Wharton Esherick Museum: Homage to a Rebel Craftsman

“Be sure to touch the railing on the way down,” the guide at the Wharton Esherick Museum urged as we descended the hand-crafted red oak spiral staircase. “It isn’t every day that you get to feel the tusk of a mastodon.”

No. And a visit to this leafy Valley Forge property isn’t your typical house tour. This is the studio (and later home) of Esherick, a master craftsman whose motto was “if it isn’t fun, it isn’t worth doing.” The building pays homage to Pennsylvania’s stone barns, an artist’s fascination with the concave and convex, and the use of recycled materials long before it was trendy to do so. Esherick used branches from the property’s wild cherry tree to make the dining room’s wood paneling. Rejected walnut and applewood scraps make up the curvilinear floor. And the artist’s cantilevered chairs, desks, and tables can be found throughout the house, along with whimsical sculptures of horses, pheasants, and Winnie the Pooh.

Esherick, who studied painting at the Pennsylvania Academy of Fine Arts, lived “hand to mouth” most of his life, according to the museum, bartering oak chairs for his children’s tuition and only gaining recognition as a pioneer of American Modern furniture after his death in 1970.

A visit to his home offers a glimpse into his creative, thoroughly rebellious mind.

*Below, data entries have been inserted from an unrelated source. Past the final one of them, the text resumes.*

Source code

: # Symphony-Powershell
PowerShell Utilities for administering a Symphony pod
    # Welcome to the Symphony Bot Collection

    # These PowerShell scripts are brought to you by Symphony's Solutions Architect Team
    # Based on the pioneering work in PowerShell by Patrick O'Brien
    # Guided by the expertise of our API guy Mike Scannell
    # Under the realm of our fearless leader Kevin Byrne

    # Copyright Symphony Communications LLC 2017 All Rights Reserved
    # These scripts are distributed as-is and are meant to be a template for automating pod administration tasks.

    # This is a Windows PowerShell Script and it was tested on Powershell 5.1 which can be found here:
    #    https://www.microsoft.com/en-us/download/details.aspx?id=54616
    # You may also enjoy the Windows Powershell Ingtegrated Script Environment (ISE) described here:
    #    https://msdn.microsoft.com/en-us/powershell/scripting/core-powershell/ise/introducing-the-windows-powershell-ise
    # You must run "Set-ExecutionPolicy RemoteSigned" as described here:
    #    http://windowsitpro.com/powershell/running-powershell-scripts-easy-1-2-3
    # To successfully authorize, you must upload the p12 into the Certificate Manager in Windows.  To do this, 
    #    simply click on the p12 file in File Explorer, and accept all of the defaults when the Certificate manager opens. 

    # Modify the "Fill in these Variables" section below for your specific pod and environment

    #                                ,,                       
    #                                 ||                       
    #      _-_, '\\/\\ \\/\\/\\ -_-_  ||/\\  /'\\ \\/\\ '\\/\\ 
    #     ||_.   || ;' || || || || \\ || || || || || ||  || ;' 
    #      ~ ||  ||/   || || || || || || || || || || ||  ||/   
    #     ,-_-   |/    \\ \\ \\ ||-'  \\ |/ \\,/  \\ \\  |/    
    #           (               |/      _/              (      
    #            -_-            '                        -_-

Tours are $12 per person and available on weekdays by appointment for groups of 5 or more, and Saturday and Sunday for individuals or groups; the museum closes in January and February. Combine a trip here with a visit to Valley Forge National Park (5 minutes away) or an evening at Hedgerow Theatre, a repertory theater in Rose Valley that Esherick was heavily involved with, along with Edward Albee and Richard Basehart.